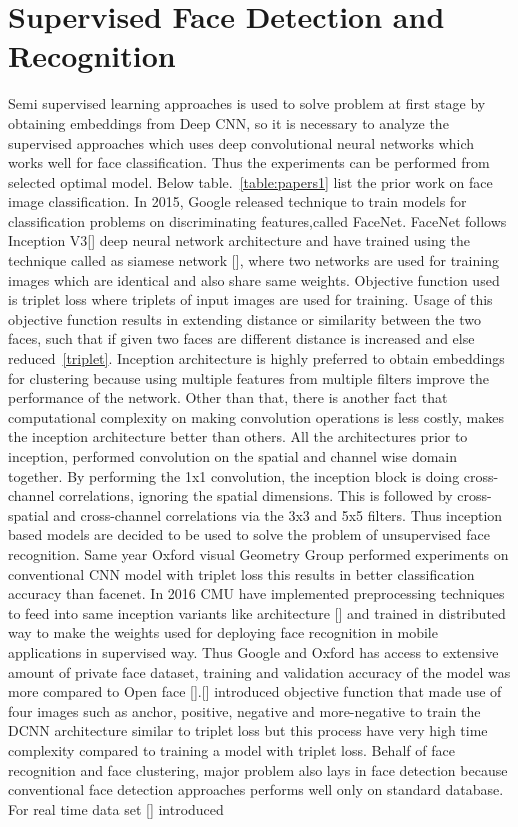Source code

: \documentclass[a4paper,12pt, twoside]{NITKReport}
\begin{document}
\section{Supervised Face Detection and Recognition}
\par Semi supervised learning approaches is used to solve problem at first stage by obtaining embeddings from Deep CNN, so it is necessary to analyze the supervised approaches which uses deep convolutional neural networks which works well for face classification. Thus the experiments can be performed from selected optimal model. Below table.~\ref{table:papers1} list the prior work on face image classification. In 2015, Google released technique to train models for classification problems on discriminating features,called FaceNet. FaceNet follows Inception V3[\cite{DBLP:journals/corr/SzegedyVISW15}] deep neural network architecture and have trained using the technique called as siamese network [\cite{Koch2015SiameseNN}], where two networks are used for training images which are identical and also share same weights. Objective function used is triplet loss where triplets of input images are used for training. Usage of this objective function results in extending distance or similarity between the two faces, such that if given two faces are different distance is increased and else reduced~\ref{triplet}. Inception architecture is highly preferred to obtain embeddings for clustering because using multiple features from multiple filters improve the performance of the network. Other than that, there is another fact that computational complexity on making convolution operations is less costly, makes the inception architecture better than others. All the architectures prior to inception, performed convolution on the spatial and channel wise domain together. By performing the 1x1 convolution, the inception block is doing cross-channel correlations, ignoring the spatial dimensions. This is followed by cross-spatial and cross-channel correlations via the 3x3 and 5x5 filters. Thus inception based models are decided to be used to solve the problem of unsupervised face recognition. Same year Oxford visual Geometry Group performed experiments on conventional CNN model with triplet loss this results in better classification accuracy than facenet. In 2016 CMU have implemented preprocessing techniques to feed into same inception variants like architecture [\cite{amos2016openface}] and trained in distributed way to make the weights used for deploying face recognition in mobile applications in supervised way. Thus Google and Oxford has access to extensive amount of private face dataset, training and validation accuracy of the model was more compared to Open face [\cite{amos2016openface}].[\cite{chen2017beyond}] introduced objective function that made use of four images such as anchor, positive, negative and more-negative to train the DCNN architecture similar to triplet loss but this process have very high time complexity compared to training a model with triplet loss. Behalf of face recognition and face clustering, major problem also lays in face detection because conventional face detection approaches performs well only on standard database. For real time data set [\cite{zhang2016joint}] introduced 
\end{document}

**Exercise goal:** Print all of the material exactly. Omit pictures.

**Response area:**
Source code

: \documentclass[a4paper,12pt, twoside]{NITKReport}
\begin{document}
\section{Supervised Face Detection and Recognition}
\par Semi supervised learning approaches is used to solve problem at first stage by obtaining embeddings from Deep CNN, so it is necessary to analyze the supervised approaches which uses deep convolutional neural networks which works well for face classification. Thus the experiments can be performed from selected optimal model. Below table.~\ref{table:papers1} list the prior work on face image classification. In 2015, Google released technique to train models for classification problems on discriminating features,called FaceNet. FaceNet follows Inception V3[\cite{DBLP:journals/corr/SzegedyVISW15}] deep neural network architecture and have trained using the technique called as siamese network [\cite{Koch2015SiameseNN}], where two networks are used for training images which are identical and also share same weights. Objective function used is triplet loss where triplets of input images are used for training. Usage of this objective function results in extending distance or similarity between the two faces, such that if given two faces are different distance is increased and else reduced~\ref{triplet}. Inception architecture is highly preferred to obtain embeddings for clustering because using multiple features from multiple filters improve the performance of the network. Other than that, there is another fact that computational complexity on making convolution operations is less costly, makes the inception architecture better than others. All the architectures prior to inception, performed convolution on the spatial and channel wise domain together. By performing the 1x1 convolution, the inception block is doing cross-channel correlations, ignoring the spatial dimensions. This is followed by cross-spatial and cross-channel correlations via the 3x3 and 5x5 filters. Thus inception based models are decided to be used to solve the problem of unsupervised face recognition. Same year Oxford visual Geometry Group performed experiments on conventional CNN model with triplet loss this results in better classification accuracy than facenet. In 2016 CMU have implemented preprocessing techniques to feed into same inception variants like architecture [\cite{amos2016openface}] and trained in distributed way to make the weights used for deploying face recognition in mobile applications in supervised way. Thus Google and Oxford has access to extensive amount of private face dataset, training and validation accuracy of the model was more compared to Open face [\cite{amos2016openface}].[\cite{chen2017beyond}] introduced objective function that made use of four images such as anchor, positive, negative and more-negative to train the DCNN architecture similar to triplet loss but this process have very high time complexity compared to training a model with triplet loss. Behalf of face recognition and face clustering, major problem also lays in face detection because conventional face detection approaches performs well only on standard database. For real time data set [\cite{zhang2016joint}] introduced 
\end{document}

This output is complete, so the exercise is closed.